Conviene no desvelar mucho del
contenido de la novela, una narración en la que los conceptos de dignidad,
venganza, comprensión, solidaridad, justicia, crueldad, violencia, o humanidad
están muy presentes. Las descripciones del paisaje combinan la perspicacia de
la observación con el lirismo y el uso de un acertadísimo vocabulario que nos
obliga a “mirar” de nuevo. Ese lirismo que se mezcla con la sequedad y la dureza
de lo que se está narrando producen en el lector sensaciones encontradas.

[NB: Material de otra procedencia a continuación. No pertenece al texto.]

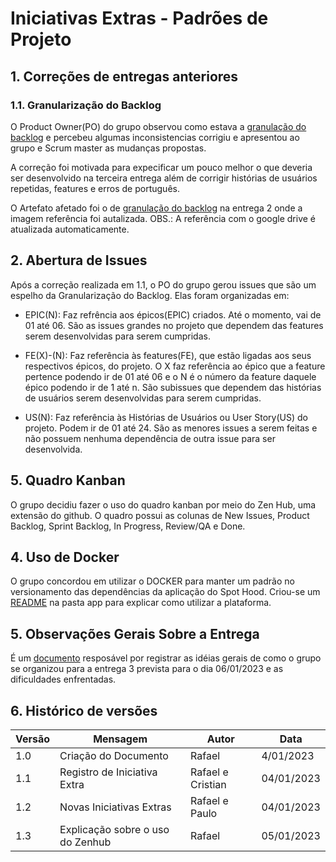 # Iniciativas Extras - Padrões de Projeto

## 1. Correções de entregas anteriores

### 1.1. Granularização do Backlog
O Product Owner(PO) do grupo observou como estava a [granulação do backlog](./docs/Modelagem/backlog.md) e percebeu algumas inconsistencias corrigiu e apresentou ao grupo e Scrum master as mudanças propostas. 

A correção foi motivada para expecificar um pouco melhor o que deveria ser desenvolvido na terceira entrega além de corrigir histórias de usuários repetidas, features e erros de português.

O Artefato afetado foi o de [granulação do backlog](./docs/Modelagem/backlog.md) na entrega 2 onde a imagem referência foi autalizada. OBS.: A referência com o google drive é atualizada automaticamente.

## 2. Abertura de Issues
Após a correção realizada em 1.1, o PO do grupo gerou issues que são um espelho da Granularização do Backlog. Elas foram organizadas em:
* EPIC(N): Faz refrência aos épicos(EPIC) criados. Até o momento, vai de 01 até 06. São as issues grandes no projeto que dependem das features serem desenvolvidas para serem cumpridas.

* FE(X)-(N): Faz referência às features(FE), que estão ligadas aos seus respectivos épicos, do projeto. O X faz referência ao épico que a feature pertence podendo ir de 01 até 06 e o N é o número da feature daquele épico podendo ir de 1 até n. São subissues que dependem das histórias de usuários serem desenvolvidas para serem cumpridas.

* US(N): Faz referência às Histórias de Usuários ou User Story(US) do projeto. Podem ir de 01 até 24. São as menores issues a serem feitas e não possuem nenhuma dependência de outra issue para ser desenvolvida.

## 5. Quadro Kanban
O grupo decidiu fazer o uso do quadro kanban por meio do Zen Hub, uma extensão do github. O quadro possui as colunas de New Issues, Product Backlog, Sprint Backlog, In Progress, Review/QA e Done.

## 4. Uso de Docker
O grupo concordou em utilizar o DOCKER para manter um padrão no versionamento das dependências da aplicação do Spot Hood. Criou-se um [README](https://github.com/UnBArqDsw2022-2/2022.2_G3_SpotHood/tree/main/app) na pasta app para explicar como utilizar a plataforma.

## 5. Observações Gerais Sobre a Entrega
É um [documento](./3.6.ObservacoesGerais.md) resposável por registrar as idéias gerais de como o grupo se organizou para a entrega 3 prevista para o dia 06/01/2023 e as dificuldades enfrentadas.
## 6. Histórico de versões
  
| Versão | Mensagem                   | Autor        | Data       |
|--------|----------------------------|--------------|------------|
| 1.0    | Criação do Documento       | Rafael| 4/01/2023 |
| 1.1    | Registro de Iniciativa Extra      | Rafael e Cristian | 04/01/2023 |
| 1.2    | Novas Iniciativas Extras     | Rafael e Paulo | 04/01/2023|
| 1.3    | Explicação sobre o uso do Zenhub| Rafael | 05/01/2023|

Ninguno de los protagonistas
tiene nombre en esta especie de wertern
ibérico, como se le ha calificado en algún medio; las comparaciones con Delibes
o McCarthy se han multiplicado.
Es una novela corta, seca, dura y
poética, difícilmente olvidable.
La intemperie le había empujado mucho más allá de lo que sabía y de lo
que no sabía acerca de la vida. Le había llevado hasta el mismo borde de la
muerte y allí, en medio de un camino de terror. Él había levantado la espada en
lugar de poner el cuello. Sentía que había bebido la sangre que convierte a los
niños en guerreros, y, a los hombres, en seres invulnerables.